The plaintiff in the underlying personal injury action, Anne B. Butts, was injured as she was leading a horse from a van down an attached ramp. The horse and van were both owned by Loretta Vanderveer. The horse jumped while on the ramp, throwing Butts to the ground. Butts alleged in her complaint that the accident was caused by Vand'erveer’s negligent training of the horse.
Vanderveer was insured by an automobile policy issued by Eagle Insurance Company (hereinafter Eagle), which covered the subject van. General Star Indemnity Company (hereinafter General Star) issued a general liability insurancé policy which provided Vanderveer with coverage for injuries resulting from the use and ownership of her horse. General Star defended Vanderveer in the underlying action and subsequently requested that Eagle assume the defense. Eagle disclaimed coverage on the ground that Butts’ claim did not result from the “ownership, maintenance or use” of a covered vehicle. In the instant action, the Supreme Court upheld the disclaimer and declared that Eagle was not required to. defend or indemnify Vanderveer. We now affirm.
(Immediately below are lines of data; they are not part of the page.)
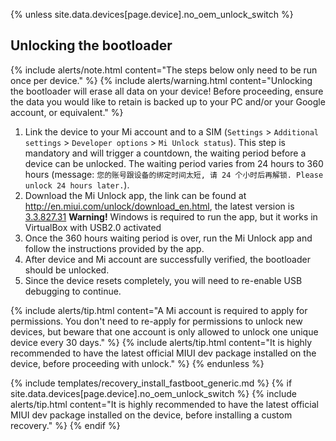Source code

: {% unless site.data.devices[page.device].no_oem_unlock_switch %}
## Unlocking the bootloader

{% include alerts/note.html content="The steps below only need to be run once per device." %}
{% include alerts/warning.html content="Unlocking the bootloader will erase all data on your device!
Before proceeding, ensure the data you would like to retain is backed up to your PC and/or your Google account, or equivalent." %}

1. Link the device to your Mi account and to a SIM (`Settings` > `Additional settings` > `Developer options` > `Mi Unlock status`). This step is mandatory and will trigger a countdown, the waiting period before a device can be unlocked. The waiting period varies from 24 hours to 360 hours (message: `您的账号跟设备的绑定时间太短, 请 24 个小时后再解锁. Please unlock 24 hours later.`).
1. Download the Mi Unlock app, the link can be found at <http://en.miui.com/unlock/download_en.html>, the latest version is [3.3.827.31](http://miuirom.xiaomi.com/rom/u1106245679/3.3.827.31/miflash_unlock-en-3.3.827.31.zip) **Warning!** Windows is required to run the app, but it works in VirtualBox with USB2.0 activated 
1. Once the 360 hours waiting period is over, run the Mi Unlock app and follow the instructions provided by the app.
1. After device and Mi account are successfully verified, the bootloader should be unlocked.
1. Since the device resets completely, you will need to re-enable USB debugging to continue.

{% include alerts/tip.html content="A Mi account is required to apply for permissions. You don't need to re-apply for permissions to unlock new devices,
but beware that one account is only allowed to unlock one unique device every 30 days." %}
{% include alerts/tip.html content="It is highly recommended to have the latest official MIUI dev package installed on the device, before proceeding with unlock." %}
{% endunless %}

{% include templates/recovery_install_fastboot_generic.md %}
{% if site.data.devices[page.device].no_oem_unlock_switch %}
{% include alerts/tip.html content="It is highly recommended to have the latest official MIUI dev package installed on the device, before installing a custom recovery." %}
{% endif %}
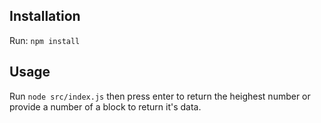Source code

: ## Installation

Run: `npm install`

## Usage

Run `node src/index.js` then press enter to return the heighest number
or provide a number of a block to return it's data.

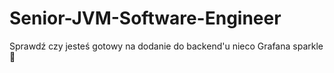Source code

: # Senior-JVM-Software-Engineer
Sprawdź czy jesteś gotowy na dodanie do backend'u nieco Grafana sparkle 🌟
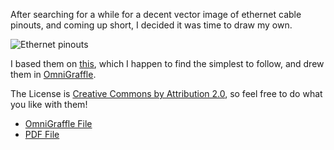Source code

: After searching for a while for a decent vector image of ethernet cable pinouts, and coming up short, I decided it was time to draw my own.

![Ethernet pinouts](http://files.my-mili.eu/ethernet_cables.png "Ethernet cables")

I based them on [this](http://technical.philex.com/networks/web/explain/images/cabst.jpg "Ethernet cable pinout"), which I happen to find the simplest to follow, and drew them in [OmniGraffle](http://www.omnigroup.com/applications/OmniGraffle/ "The Omni Group - OmniGraffle").

The License is [Creative Commons by Attribution 2.0](http://creativecommons.org/licenses/by/2.0/ "Creative Commons 
    Attribution 2.0 Generic"), so feel free to do what you like with them!

  * [OmniGraffle File](http://files.my-mili.eu/ethernet_cables.graffle.zip "Ethernet Cables")
  * [PDF File](http://files.my-mili.eu/ethernet_cables.pdf "Ethernet Cables")
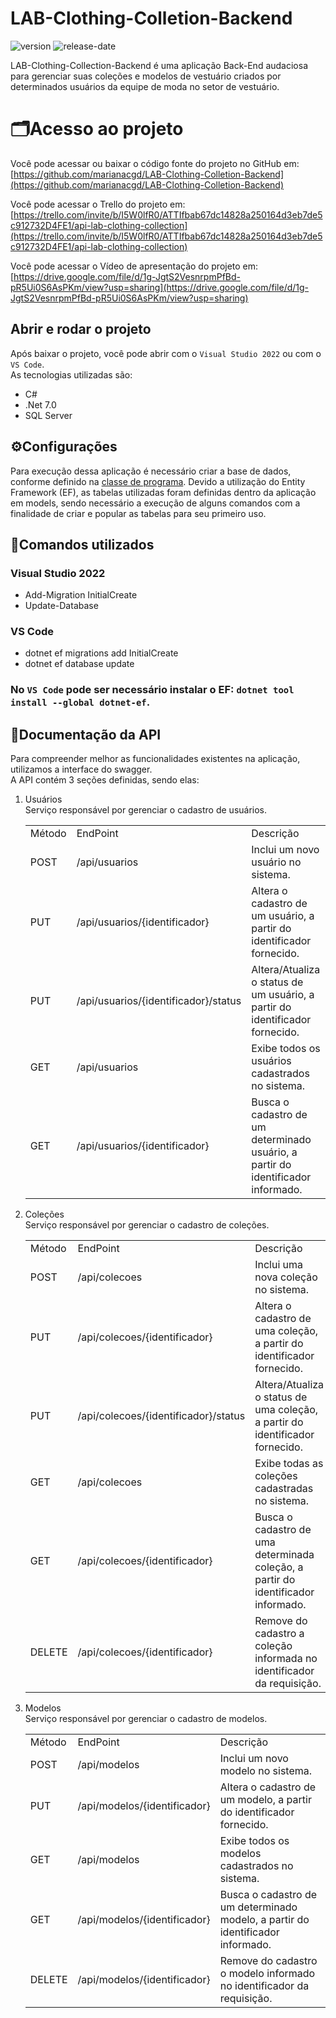 # LAB-Clothing-Colletion-Backend
![version](https://img.shields.io/static/v1?label=version&message=1.0.0&color=blue)
![release-date](https://img.shields.io/badge/release%20date-06--2023-green)

LAB-Clothing-Collection-Backend  é uma aplicação Back-End audaciosa para gerenciar suas coleções e modelos de vestuário criados por determinados usuários da equipe de moda no setor de vestuário.

# 🗂️**Acesso ao projeto**

Você pode acessar ou baixar o código fonte do projeto no GitHub em: [https://github.com/marianacgd/LAB-Clothing-Colletion-Backend](https://github.com/marianacgd/LAB-Clothing-Colletion-Backend)

Você pode acessar o Trello do projeto em: [https://trello.com/invite/b/I5W0lfR0/ATTIfbab67dc14828a250164d3eb7de5c912732D4FE1/api-lab-clothing-collection](https://trello.com/invite/b/I5W0lfR0/ATTIfbab67dc14828a250164d3eb7de5c912732D4FE1/api-lab-clothing-collection)

Você pode acessar o Vídeo de apresentação do projeto em: [https://drive.google.com/file/d/1g-JgtS2VesnrpmPfBd-pR5Ui0S6AsPKm/view?usp=sharing](https://drive.google.com/file/d/1g-JgtS2VesnrpmPfBd-pR5Ui0S6AsPKm/view?usp=sharing)



## Abrir e rodar o projeto

Após baixar o projeto, você pode abrir com o `Visual Studio 2022` ou com o `VS Code`.
<br>
As tecnologias utilizadas são:
* C#
* .Net 7.0
* SQL Server

## ⚙️**Configurações**
Para execução dessa aplicação é necessário criar a base de dados, conforme definido na [classe de programa](https://github.com/marianacgd/LAB-Clothing-Colletion-Backend/blob/main/LABClothingCollection/LABClothingCollection.API/Program.cs). Devido a utilização do Entity Framework (EF), as tabelas utilizadas foram definidas dentro da aplicação em models, sendo necessário a execução de alguns comandos com a finalidade de criar e popular as tabelas para seu primeiro uso.

## 📜**Comandos utilizados**
### Visual Studio 2022
* Add-Migration InitialCreate
* Update-Database
### VS Code
* dotnet ef migrations add InitialCreate 
* dotnet ef database update

### No `VS Code` pode ser necessário instalar o EF: `dotnet tool install --global dotnet-ef`.


## 📄**Documentação da API**  
Para compreender melhor as funcionalidades existentes na aplicação, utilizamos a interface do swagger.<br>
A API contém 3 seções definidas, sendo elas:

1) Usuários
   <br>
   Serviço responsável por gerenciar o cadastro de usuários.
   <table>
   <tr>
   <td>Método</td>
   <td>EndPoint</td>
   <td>Descrição</td>
   </tr>
   <tr>
   <td>POST</td>
   <td>/api/usuarios</td>
   <td>Inclui um novo usuário no sistema.</td>
   </tr>
   <tr>
   <td>PUT</td>
   <td>/api/usuarios/{identificador}</td>
   <td>Altera o cadastro de um usuário, a partir do identificador fornecido.</td>
   </tr>
   <tr>
   <td>PUT</td>
   <td>/api/usuarios/{identificador}/status</td>
   <td>Altera/Atualiza o status de um usuário, a partir do identificador fornecido.</td>
   </tr>
   <tr>
   <td>GET</td>
   <td>/api/usuarios</td>
   <td>Exibe todos os usuários cadastrados no sistema.</td>
   </tr>
   <tr>
   <td>GET</td>
   <td>/api/usuarios/{identificador}</td>
   <td>Busca o cadastro de um determinado usuário, a partir do identificador informado.</td>
   </tr>
   </table>
       
2) Coleções
   <br>
   Serviço responsável por gerenciar o cadastro de coleções.
   <table>
   <tr>
   <td>Método</td>
   <td>EndPoint</td>
   <td>Descrição</td>
   </tr>
   <tr>
   <td>POST</td>
   <td>/api/colecoes</td>
   <td>Inclui uma nova coleção no sistema.</td>
   </tr>
   <tr>
   <td>PUT</td>
   <td>/api/colecoes/{identificador}</td>
   <td>Altera o cadastro de uma coleção, a partir do identificador fornecido.</td>
   </tr>
   <tr>
   <td>PUT</td>
   <td>/api/colecoes/{identificador}/status</td>
   <td>Altera/Atualiza o status de uma coleção, a partir do identificador fornecido.</td>
   </tr>
   <tr>
   <td>GET</td>
   <td>/api/colecoes</td>
   <td>Exibe todas as coleções cadastradas no sistema.</td>
   </tr>
   <tr>
   <td>GET</td>
   <td>/api/colecoes/{identificador}</td>
   <td>Busca o cadastro de uma determinada coleção, a partir do identificador informado.</td>
   </tr>
   <tr>
   <td>DELETE</td>
   <td>/api/colecoes/{identificador}</td>
   <td>Remove do cadastro a coleção informada no identificador da requisição.</td>
   </tr>
   </table>
   
3) Modelos
   <br>
   Serviço responsável por gerenciar o cadastro de modelos.
   <table>
   <tr>
   <td>Método</td>
   <td>EndPoint</td>
   <td>Descrição</td>
   </tr>
   <tr>
   <td>POST</td>
   <td>/api/modelos</td>
   <td>Inclui um novo modelo no sistema.</td>
   </tr>
   <tr>
   <td>PUT</td>
   <td>/api/modelos/{identificador}</td>
   <td>Altera o cadastro de um modelo, a partir do identificador fornecido.</td>
   </tr>
   <tr>
   <td>GET</td>
   <td>/api/modelos</td>
   <td>Exibe todos os modelos cadastrados no sistema.</td>
   </tr>
   <tr>
   <td>GET</td>
   <td>/api/modelos/{identificador}</td>
   <td>Busca o cadastro de um determinado modelo, a partir do identificador informado.</td>
   </tr>
   <tr>
   <td>DELETE</td>
   <td>/api/modelos/{identificador}</td>
   <td>Remove do cadastro o modelo informado no identificador da requisição.</td>
   </tr>
   </table>

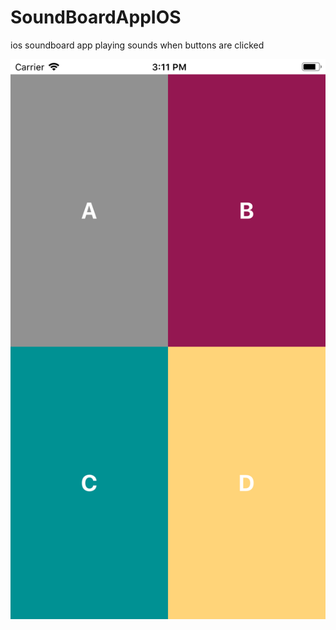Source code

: # SoundBoardAppIOS
ios soundboard app playing sounds when buttons are clicked


![image](https://github.com/sabrisonmez54/SoundBoardAppIOS/blob/master/screenShots/soundScreen.png)

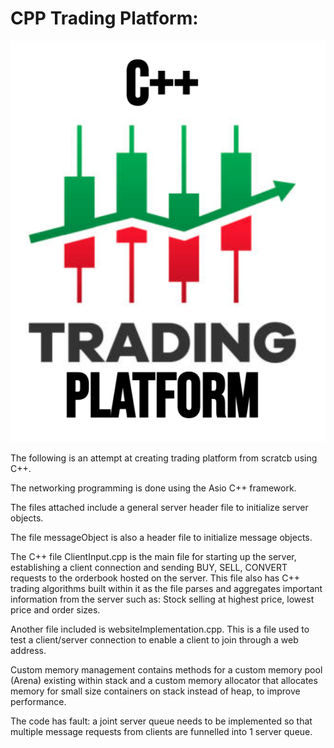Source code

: **CPP Trading Platform:**
==============================

![CPP Trading Platform](trading_plat_logo.png)

The following is an attempt at creating trading platform from scratcb using C++.

The networking programming is done using the Asio C++ framework.

The files attached include a general server header file to initialize server objects.

The file messageObject is also a header file to initialize message objects.

The C++ file ClientInput.cpp is the main file for starting up the server, establishing a client connection and sending BUY, SELL, CONVERT requests
to the orderbook hosted on the server. This file also has C++ trading algorithms built within it as the file parses and aggregates important
information from the server such as: Stock selling at highest price, lowest price and order sizes. 

Another file included is websiteImplementation.cpp. This is a file used to test a client/server connection to enable a client to join through
a web address.

Custom memory management contains methods for a custom memory pool (Arena) existing within stack and a custom memory allocator that allocates memory for small size containers on stack instead of heap, to improve performance.

The code has fault: a joint server queue needs to be implemented so that multiple message requests from clients are funnelled into 
1 server queue. 
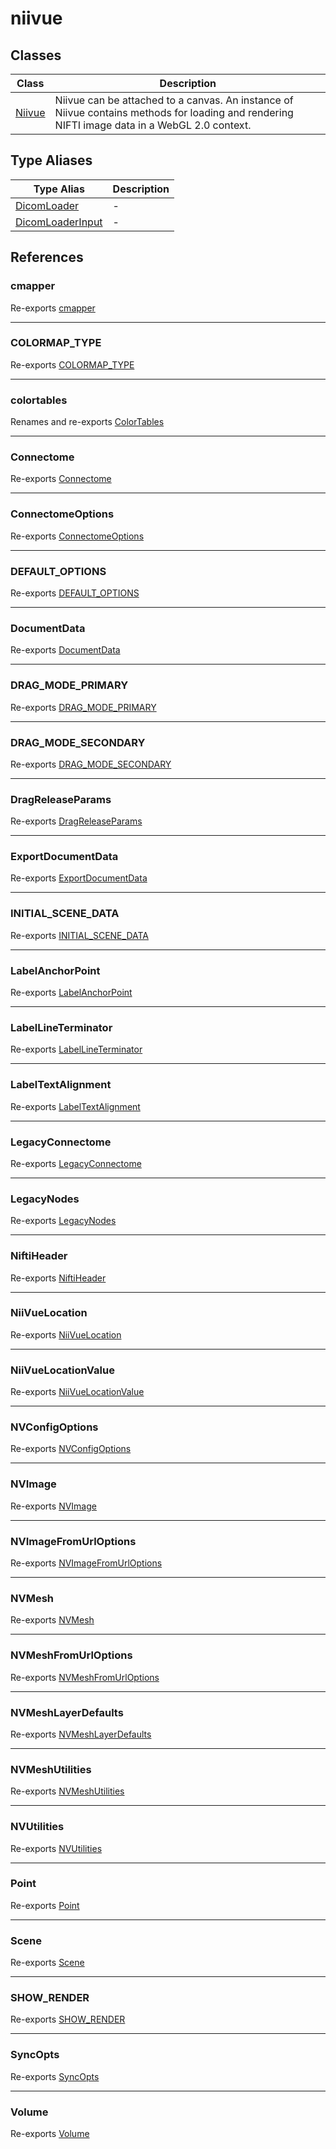 # niivue

## Classes

| Class                       | Description                                                                                                                                   |
| --------------------------- | --------------------------------------------------------------------------------------------------------------------------------------------- |
| [Niivue](classes/Niivue.md) | Niivue can be attached to a canvas. An instance of Niivue contains methods for loading and rendering NIFTI image data in a WebGL 2.0 context. |

## Type Aliases

| Type Alias                                           | Description |
| ---------------------------------------------------- | ----------- |
| [DicomLoader](type-aliases/DicomLoader.md)           | -           |
| [DicomLoaderInput](type-aliases/DicomLoaderInput.md) | -           |

## References

### cmapper

Re-exports [cmapper](../colortables/variables/cmapper.md)

---

### COLORMAP_TYPE

Re-exports [COLORMAP_TYPE](../nvdocument/enumerations/COLORMAP_TYPE.md)

---

### colortables

Renames and re-exports [ColorTables](../colortables/classes/ColorTables.md)

---

### Connectome

Re-exports [Connectome](../types/type-aliases/Connectome.md)

---

### ConnectomeOptions

Re-exports [ConnectomeOptions](../types/type-aliases/ConnectomeOptions.md)

---

### DEFAULT_OPTIONS

Re-exports [DEFAULT_OPTIONS](../nvdocument/variables/DEFAULT_OPTIONS.md)

---

### DocumentData

Re-exports [DocumentData](../nvdocument/type-aliases/DocumentData.md)

---

### DRAG_MODE_PRIMARY

Re-exports [DRAG_MODE_PRIMARY](../nvdocument/enumerations/DRAG_MODE_PRIMARY.md)

---

### DRAG_MODE_SECONDARY

Re-exports [DRAG_MODE_SECONDARY](../nvdocument/enumerations/DRAG_MODE_SECONDARY.md)

---

### DragReleaseParams

Re-exports [DragReleaseParams](../types/type-aliases/DragReleaseParams.md)

---

### ExportDocumentData

Re-exports [ExportDocumentData](../nvdocument/type-aliases/ExportDocumentData.md)

---

### INITIAL_SCENE_DATA

Re-exports [INITIAL_SCENE_DATA](../nvdocument/variables/INITIAL_SCENE_DATA.md)

---

### LabelAnchorPoint

Re-exports [LabelAnchorPoint](../nvlabel/enumerations/LabelAnchorPoint.md)

---

### LabelLineTerminator

Re-exports [LabelLineTerminator](../nvlabel/enumerations/LabelLineTerminator.md)

---

### LabelTextAlignment

Re-exports [LabelTextAlignment](../nvlabel/enumerations/LabelTextAlignment.md)

---

### LegacyConnectome

Re-exports [LegacyConnectome](../types/type-aliases/LegacyConnectome.md)

---

### LegacyNodes

Re-exports [LegacyNodes](../types/type-aliases/LegacyNodes.md)

---

### NiftiHeader

Re-exports [NiftiHeader](../types/type-aliases/NiftiHeader.md)

---

### NiiVueLocation

Re-exports [NiiVueLocation](../types/type-aliases/NiiVueLocation.md)

---

### NiiVueLocationValue

Re-exports [NiiVueLocationValue](../types/type-aliases/NiiVueLocationValue.md)

---

### NVConfigOptions

Re-exports [NVConfigOptions](../nvdocument/type-aliases/NVConfigOptions.md)

---

### NVImage

Re-exports [NVImage](../nvimage/classes/NVImage.md)

---

### NVImageFromUrlOptions

Re-exports [NVImageFromUrlOptions](../nvimage/functions/NVImageFromUrlOptions.md)

---

### NVMesh

Re-exports [NVMesh](../nvmesh/classes/NVMesh.md)

---

### NVMeshFromUrlOptions

Re-exports [NVMeshFromUrlOptions](../nvmesh/classes/NVMeshFromUrlOptions.md)

---

### NVMeshLayerDefaults

Re-exports [NVMeshLayerDefaults](../nvmesh/variables/NVMeshLayerDefaults.md)

---

### NVMeshUtilities

Re-exports [NVMeshUtilities](../nvmesh-utilities/classes/NVMeshUtilities.md)

---

### NVUtilities

Re-exports [NVUtilities](../nvutilities/classes/NVUtilities.md)

---

### Point

Re-exports [Point](../types/type-aliases/Point.md)

---

### Scene

Re-exports [Scene](../nvdocument/type-aliases/Scene.md)

---

### SHOW_RENDER

Re-exports [SHOW_RENDER](../nvdocument/enumerations/SHOW_RENDER.md)

---

### SyncOpts

Re-exports [SyncOpts](../types/type-aliases/SyncOpts.md)

---

### Volume

Re-exports [Volume](../types/type-aliases/Volume.md)
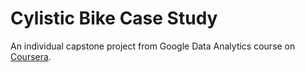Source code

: # Cylistic Bike Case Study

An individual capstone project from Google Data Analytics course on [Coursera](https://www.coursera.org/professional-certificates/google-data-analytics).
For purposes of this appeal, Eagle concedes that the term “use” in the policy encompassed the activity of loading and unloading the subject van. Generally, the determination of whether an accident has resulted from the use or operation of a covered vehicle requires consideration of whether, inter alia, *559the accident arose out of the inherent nature of the vehicle and whether the vehicle itself produced the injury (see, U.S. Oil Ref. & Mktg. Corp. v Aetna Cas. & Sur. Co., 181 AD2d 768), or, in other words, whether the use of the vehicle was a proximate cause of the injury (see, Wausau Underwriters Ins. Co. v St. Barnabas Hosp., 145 AD2d 314; Lumbermen’s Mut. Cas. Co. v Logan, 88 AD2d 971).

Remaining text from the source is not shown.